━━ Given data

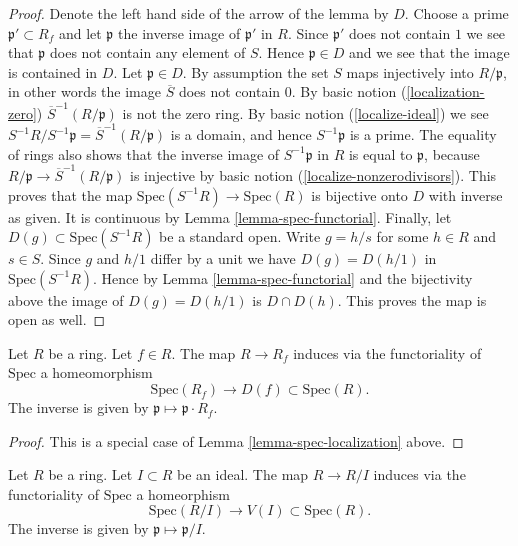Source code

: \begin{proof}
Denote the left hand side of the arrow of the lemma by $D$.
Choose a prime $\mathfrak p' \subset R_f$ and let $\mathfrak p$
the inverse image of $\mathfrak p'$ in $R$. Since $\mathfrak p'$
does not contain $1$ we see that $\mathfrak p$ does not contain
any element of $S$. Hence $\mathfrak p \in D$ and we see that
the image is contained in $D$. Let $\mathfrak p \in D$. By assumption
the set $S$ maps injectively into $R/\mathfrak p$, in other
words the image $\overline{S}$ does not contain $0$.
By basic notion (\ref{localization-zero})
$\overline{S}^{-1}(R/\mathfrak p)$ is not the zero ring.
By basic notion (\ref{localize-ideal}) we see
$S^{-1}R / S^{-1}\mathfrak p = \overline{S}^{-1}(R/\mathfrak p)$
is a domain, and hence $S^{-1}\mathfrak p$ is a prime.
The equality of rings also shows that the inverse image of
$S^{-1}\mathfrak p$ in $R$ is equal to $\mathfrak p$,
because $R/\mathfrak p \to \overline{S}^{-1}(R/\mathfrak p)$
is injective by basic notion (\ref{localize-nonzerodivisors}).
This proves that the map $\text{Spec}(S^{-1}R) \to \text{Spec}(R)$
is bijective onto $D$ with inverse as given.
It is continuous by Lemma \ref{lemma-spec-functorial}.
Finally, let $D(g) \subset \text{Spec}(S^{-1}R)$ be a standard
open. Write $g = h/s$ for some $h\in R$ and $s\in S$.
Since $g$ and $h/1$ differ by a unit we have $D(g) = 
D(h/1)$ in $\text{Spec}(S^{-1}R)$.
Hence by Lemma \ref{lemma-spec-functorial} and the bijectivity
above the image of $D(g) = D(h/1)$ is $D \cap D(h)$.
This proves the map is open as well.
\end{proof}

\begin{lemma}
\label{lemma-standard-open}
Let $R$ be a ring. Let $f \in R$.
The map $R \to R_f$ induces via the functoriality of
$\text{Spec}$ a homeomorphism
$$
\text{Spec}(R_f) \longrightarrow D(f) \subset \text{Spec}(R).
$$
The inverse is given by $\mathfrak p \mapsto \mathfrak p \cdot R_f$.
\end{lemma}

\begin{proof}
This is a special case of Lemma \ref{lemma-spec-localization}
above.
\end{proof}

\begin{lemma}
\label{lemma-spec-closed}
Let $R$ be a ring. Let $I \subset R$ be an ideal.
The map $R \to R/I$ induces via the functoriality of
$\text{Spec}$ a homeorphism
$$
\text{Spec}(R/I) \longrightarrow V(I) \subset \text{Spec}(R).
$$
The inverse is given by $\mathfrak p \mapsto \mathfrak p / I$.
\end{lemma}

━━━━

§ **Task prompt**
From the first line of the entries above through the line with "This proves that", set down each line exactly and drop the pictures.

§ **Reply**
Source code

: \begin{proof}
Denote the left hand side of the arrow of the lemma by $D$.
Choose a prime $\mathfrak p' \subset R_f$ and let $\mathfrak p$
the inverse image of $\mathfrak p'$ in $R$. Since $\mathfrak p'$
does not contain $1$ we see that $\mathfrak p$ does not contain
any element of $S$. Hence $\mathfrak p \in D$ and we see that
the image is contained in $D$. Let $\mathfrak p \in D$. By assumption
the set $S$ maps injectively into $R/\mathfrak p$, in other
words the image $\overline{S}$ does not contain $0$.
By basic notion (\ref{localization-zero})
$\overline{S}^{-1}(R/\mathfrak p)$ is not the zero ring.
By basic notion (\ref{localize-ideal}) we see
$S^{-1}R / S^{-1}\mathfrak p = \overline{S}^{-1}(R/\mathfrak p)$
is a domain, and hence $S^{-1}\mathfrak p$ is a prime.
The equality of rings also shows that the inverse image of
$S^{-1}\mathfrak p$ in $R$ is equal to $\mathfrak p$,
because $R/\mathfrak p \to \overline{S}^{-1}(R/\mathfrak p)$
is injective by basic notion (\ref{localize-nonzerodivisors}).
This proves that the map $\text{Spec}(S^{-1}R) \to \text{Spec}(R)$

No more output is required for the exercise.